## WORK REQUIRED
Using the records below, repeat exactly the lines from the one holding "HTML-надстройки можно добавить" through the one holding "можете получить введенное", both ends included, and no others.

## PROVIDED DATA

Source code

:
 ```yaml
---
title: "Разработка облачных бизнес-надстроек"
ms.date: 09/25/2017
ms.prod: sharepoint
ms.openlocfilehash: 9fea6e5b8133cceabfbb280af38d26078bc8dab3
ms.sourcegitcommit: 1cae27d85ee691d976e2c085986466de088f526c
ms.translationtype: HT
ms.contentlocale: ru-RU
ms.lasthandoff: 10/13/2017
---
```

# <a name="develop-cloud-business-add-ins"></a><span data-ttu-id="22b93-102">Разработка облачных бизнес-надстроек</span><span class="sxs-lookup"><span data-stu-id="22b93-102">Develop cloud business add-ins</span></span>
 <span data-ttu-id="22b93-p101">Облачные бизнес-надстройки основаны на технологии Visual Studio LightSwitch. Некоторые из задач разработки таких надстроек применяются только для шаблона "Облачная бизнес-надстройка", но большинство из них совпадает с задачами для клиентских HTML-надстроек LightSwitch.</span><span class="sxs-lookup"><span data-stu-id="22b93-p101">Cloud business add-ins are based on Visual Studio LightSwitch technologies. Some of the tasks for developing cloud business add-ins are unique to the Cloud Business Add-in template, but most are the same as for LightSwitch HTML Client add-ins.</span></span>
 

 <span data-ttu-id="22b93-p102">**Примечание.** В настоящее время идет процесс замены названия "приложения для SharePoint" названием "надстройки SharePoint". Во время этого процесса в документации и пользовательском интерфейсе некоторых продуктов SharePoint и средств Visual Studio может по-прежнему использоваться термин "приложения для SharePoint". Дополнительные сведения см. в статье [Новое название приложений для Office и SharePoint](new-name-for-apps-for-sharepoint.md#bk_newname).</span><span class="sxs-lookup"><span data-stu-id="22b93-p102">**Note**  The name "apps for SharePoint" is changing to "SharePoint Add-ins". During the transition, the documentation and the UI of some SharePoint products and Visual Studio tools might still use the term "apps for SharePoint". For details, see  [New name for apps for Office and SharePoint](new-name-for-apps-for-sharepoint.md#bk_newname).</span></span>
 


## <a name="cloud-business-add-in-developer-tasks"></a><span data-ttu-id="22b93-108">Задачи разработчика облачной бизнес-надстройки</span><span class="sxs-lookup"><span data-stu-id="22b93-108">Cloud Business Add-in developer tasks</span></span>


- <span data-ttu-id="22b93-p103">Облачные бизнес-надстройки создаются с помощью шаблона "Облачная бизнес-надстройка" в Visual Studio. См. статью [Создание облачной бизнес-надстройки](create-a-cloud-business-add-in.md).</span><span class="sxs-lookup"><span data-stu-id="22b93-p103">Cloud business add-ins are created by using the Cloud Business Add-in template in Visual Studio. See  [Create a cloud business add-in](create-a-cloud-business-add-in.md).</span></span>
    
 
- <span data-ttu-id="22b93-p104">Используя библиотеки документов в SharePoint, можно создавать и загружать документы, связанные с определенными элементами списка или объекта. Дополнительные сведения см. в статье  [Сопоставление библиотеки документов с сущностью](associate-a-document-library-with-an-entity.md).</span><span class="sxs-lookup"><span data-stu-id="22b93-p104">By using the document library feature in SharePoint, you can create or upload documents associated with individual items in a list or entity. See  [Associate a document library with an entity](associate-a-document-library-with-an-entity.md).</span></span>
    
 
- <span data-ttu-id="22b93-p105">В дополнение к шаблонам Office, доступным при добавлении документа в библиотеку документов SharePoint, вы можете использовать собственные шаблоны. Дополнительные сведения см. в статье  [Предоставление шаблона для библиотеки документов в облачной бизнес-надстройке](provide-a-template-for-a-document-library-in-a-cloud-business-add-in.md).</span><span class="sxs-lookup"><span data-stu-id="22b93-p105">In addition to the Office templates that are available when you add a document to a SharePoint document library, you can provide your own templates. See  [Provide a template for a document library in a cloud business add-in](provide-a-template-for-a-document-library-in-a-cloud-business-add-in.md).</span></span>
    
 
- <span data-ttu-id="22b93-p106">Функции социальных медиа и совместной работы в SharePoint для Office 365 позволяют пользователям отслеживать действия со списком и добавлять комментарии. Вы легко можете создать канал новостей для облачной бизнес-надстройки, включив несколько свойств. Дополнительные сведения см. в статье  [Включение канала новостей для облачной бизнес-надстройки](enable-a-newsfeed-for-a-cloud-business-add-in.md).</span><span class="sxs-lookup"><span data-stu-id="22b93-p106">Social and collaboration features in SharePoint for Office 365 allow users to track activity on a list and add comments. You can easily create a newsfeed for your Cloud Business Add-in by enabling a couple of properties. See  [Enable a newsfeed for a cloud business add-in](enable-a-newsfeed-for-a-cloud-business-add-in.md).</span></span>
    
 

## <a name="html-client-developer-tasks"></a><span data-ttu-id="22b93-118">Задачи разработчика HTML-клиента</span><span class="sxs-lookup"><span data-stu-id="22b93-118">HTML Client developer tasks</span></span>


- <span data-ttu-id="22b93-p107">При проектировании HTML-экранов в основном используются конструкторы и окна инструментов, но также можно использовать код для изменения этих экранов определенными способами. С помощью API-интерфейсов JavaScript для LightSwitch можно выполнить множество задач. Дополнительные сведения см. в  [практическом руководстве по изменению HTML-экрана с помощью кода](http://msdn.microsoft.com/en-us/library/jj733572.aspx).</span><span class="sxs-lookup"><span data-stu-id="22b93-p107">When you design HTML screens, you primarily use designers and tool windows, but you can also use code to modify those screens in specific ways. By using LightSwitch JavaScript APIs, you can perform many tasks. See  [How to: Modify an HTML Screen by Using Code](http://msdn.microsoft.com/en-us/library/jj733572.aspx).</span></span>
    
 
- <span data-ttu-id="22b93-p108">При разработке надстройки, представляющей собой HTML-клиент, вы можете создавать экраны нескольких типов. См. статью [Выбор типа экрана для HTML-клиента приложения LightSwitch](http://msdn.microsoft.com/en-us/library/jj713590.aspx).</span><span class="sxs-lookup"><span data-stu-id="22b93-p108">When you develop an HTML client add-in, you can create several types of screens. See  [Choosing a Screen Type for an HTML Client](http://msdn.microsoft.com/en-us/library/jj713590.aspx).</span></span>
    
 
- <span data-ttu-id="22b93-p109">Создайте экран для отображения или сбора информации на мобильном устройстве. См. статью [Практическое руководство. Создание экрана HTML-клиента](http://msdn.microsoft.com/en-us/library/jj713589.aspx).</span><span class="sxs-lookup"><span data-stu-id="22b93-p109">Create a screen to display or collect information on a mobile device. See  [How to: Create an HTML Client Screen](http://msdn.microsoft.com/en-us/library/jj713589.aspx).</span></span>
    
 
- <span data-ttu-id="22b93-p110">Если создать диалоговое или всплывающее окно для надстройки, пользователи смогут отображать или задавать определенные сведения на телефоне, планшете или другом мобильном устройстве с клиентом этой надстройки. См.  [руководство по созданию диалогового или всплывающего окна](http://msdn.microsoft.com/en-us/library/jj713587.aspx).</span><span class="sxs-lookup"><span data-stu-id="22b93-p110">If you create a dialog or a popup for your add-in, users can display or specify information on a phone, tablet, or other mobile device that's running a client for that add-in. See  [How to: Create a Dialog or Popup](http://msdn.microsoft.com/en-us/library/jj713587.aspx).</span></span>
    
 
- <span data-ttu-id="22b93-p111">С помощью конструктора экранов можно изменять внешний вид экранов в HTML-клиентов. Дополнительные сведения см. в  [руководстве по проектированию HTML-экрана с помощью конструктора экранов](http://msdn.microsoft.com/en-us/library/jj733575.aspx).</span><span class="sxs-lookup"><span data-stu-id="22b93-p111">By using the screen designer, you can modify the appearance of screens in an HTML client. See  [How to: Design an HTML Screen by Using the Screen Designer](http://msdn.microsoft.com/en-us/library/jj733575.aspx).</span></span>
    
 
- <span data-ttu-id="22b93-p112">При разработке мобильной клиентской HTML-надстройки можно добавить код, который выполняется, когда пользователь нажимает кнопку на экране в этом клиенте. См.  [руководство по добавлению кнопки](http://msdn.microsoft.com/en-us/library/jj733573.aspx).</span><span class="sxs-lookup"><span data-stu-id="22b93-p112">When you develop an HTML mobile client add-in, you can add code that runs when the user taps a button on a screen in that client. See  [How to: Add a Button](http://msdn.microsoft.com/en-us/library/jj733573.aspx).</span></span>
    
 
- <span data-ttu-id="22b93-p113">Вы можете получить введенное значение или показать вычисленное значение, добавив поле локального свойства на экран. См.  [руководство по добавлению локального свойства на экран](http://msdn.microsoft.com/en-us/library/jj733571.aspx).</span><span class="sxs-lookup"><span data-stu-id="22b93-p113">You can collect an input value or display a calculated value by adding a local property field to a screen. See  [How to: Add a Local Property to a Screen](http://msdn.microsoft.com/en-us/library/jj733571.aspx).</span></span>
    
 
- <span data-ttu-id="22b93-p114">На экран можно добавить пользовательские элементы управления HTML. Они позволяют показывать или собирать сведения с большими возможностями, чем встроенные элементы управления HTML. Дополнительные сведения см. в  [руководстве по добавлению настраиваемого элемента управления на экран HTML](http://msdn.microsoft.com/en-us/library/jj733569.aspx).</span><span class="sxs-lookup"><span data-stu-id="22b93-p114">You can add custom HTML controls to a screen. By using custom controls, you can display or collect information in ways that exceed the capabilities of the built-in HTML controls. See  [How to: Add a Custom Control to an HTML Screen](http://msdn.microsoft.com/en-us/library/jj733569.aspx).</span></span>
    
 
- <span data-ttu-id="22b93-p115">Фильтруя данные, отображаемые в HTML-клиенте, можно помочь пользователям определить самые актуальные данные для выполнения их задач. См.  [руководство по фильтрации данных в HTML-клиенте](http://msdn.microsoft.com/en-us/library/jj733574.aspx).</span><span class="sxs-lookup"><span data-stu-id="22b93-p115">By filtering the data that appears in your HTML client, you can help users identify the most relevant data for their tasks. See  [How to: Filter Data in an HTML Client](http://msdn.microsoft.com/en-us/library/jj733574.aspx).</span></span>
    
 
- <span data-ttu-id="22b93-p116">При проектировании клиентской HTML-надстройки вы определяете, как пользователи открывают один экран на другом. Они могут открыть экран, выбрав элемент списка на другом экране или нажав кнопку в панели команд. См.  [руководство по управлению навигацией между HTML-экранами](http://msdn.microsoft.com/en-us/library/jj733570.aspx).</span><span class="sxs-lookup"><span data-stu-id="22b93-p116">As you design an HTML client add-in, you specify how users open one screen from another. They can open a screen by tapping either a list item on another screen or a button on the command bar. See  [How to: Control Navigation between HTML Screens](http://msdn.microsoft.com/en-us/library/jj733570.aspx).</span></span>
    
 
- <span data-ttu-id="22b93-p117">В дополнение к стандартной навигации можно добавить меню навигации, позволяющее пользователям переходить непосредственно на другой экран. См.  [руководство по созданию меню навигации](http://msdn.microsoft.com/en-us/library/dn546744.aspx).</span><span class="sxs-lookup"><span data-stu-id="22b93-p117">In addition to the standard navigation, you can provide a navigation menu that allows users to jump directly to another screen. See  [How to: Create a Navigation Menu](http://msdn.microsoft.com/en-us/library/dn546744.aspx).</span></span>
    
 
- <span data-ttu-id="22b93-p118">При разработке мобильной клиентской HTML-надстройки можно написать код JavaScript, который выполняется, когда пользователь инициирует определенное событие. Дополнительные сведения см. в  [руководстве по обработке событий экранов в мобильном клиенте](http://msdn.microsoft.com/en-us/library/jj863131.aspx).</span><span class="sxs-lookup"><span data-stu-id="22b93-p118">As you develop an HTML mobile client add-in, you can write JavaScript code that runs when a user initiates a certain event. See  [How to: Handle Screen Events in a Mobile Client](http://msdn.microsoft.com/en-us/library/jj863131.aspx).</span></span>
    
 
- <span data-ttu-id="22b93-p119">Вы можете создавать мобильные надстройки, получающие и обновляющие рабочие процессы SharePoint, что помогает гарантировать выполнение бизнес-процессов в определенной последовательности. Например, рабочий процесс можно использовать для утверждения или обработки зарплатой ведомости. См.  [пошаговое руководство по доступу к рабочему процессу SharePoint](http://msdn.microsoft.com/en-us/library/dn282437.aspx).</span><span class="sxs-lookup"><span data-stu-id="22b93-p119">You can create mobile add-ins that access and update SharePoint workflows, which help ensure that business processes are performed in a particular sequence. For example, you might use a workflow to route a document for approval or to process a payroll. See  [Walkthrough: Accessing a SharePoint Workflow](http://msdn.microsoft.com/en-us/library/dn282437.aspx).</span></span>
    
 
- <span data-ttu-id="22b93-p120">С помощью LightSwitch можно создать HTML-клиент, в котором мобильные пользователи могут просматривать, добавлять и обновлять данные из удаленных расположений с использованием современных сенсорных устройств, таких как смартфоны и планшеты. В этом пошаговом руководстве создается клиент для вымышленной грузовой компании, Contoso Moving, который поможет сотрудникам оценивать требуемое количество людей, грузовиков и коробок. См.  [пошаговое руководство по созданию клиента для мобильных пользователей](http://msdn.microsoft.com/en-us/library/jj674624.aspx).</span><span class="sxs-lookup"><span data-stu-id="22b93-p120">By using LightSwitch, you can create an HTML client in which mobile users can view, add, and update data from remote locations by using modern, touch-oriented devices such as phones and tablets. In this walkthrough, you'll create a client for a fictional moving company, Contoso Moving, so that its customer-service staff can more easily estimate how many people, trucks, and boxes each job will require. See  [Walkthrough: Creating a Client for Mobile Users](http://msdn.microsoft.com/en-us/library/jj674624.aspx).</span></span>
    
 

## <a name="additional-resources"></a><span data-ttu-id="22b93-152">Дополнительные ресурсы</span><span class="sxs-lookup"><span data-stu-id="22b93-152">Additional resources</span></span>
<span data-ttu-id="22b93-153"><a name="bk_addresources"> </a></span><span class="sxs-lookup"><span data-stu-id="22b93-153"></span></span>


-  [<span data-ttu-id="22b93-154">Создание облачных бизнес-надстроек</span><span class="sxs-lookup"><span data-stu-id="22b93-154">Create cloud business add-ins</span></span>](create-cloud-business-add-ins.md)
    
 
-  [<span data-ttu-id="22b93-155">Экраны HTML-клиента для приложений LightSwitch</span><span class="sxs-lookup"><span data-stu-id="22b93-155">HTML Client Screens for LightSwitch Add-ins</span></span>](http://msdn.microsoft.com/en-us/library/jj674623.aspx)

## OUTPUT BELOW
- <span data-ttu-id="22b93-p112">При разработке мобильной клиентской HTML-надстройки можно добавить код, который выполняется, когда пользователь нажимает кнопку на экране в этом клиенте. См.  [руководство по добавлению кнопки](http://msdn.microsoft.com/en-us/library/jj733573.aspx).</span><span class="sxs-lookup"><span data-stu-id="22b93-p112">When you develop an HTML mobile client add-in, you can add code that runs when the user taps a button on a screen in that client. See  [How to: Add a Button](http://msdn.microsoft.com/en-us/library/jj733573.aspx).</span></span>
    
 
- <span data-ttu-id="22b93-p113">Вы можете получить введенное значение или показать вычисленное значение, добавив поле локального свойства на экран. См.  [руководство по добавлению локального свойства на экран](http://msdn.microsoft.com/en-us/library/jj733571.aspx).</span><span class="sxs-lookup"><span data-stu-id="22b93-p113">You can collect an input value or display a calculated value by adding a local property field to a screen. See  [How to: Add a Local Property to a Screen](http://msdn.microsoft.com/en-us/library/jj733571.aspx).</span></span>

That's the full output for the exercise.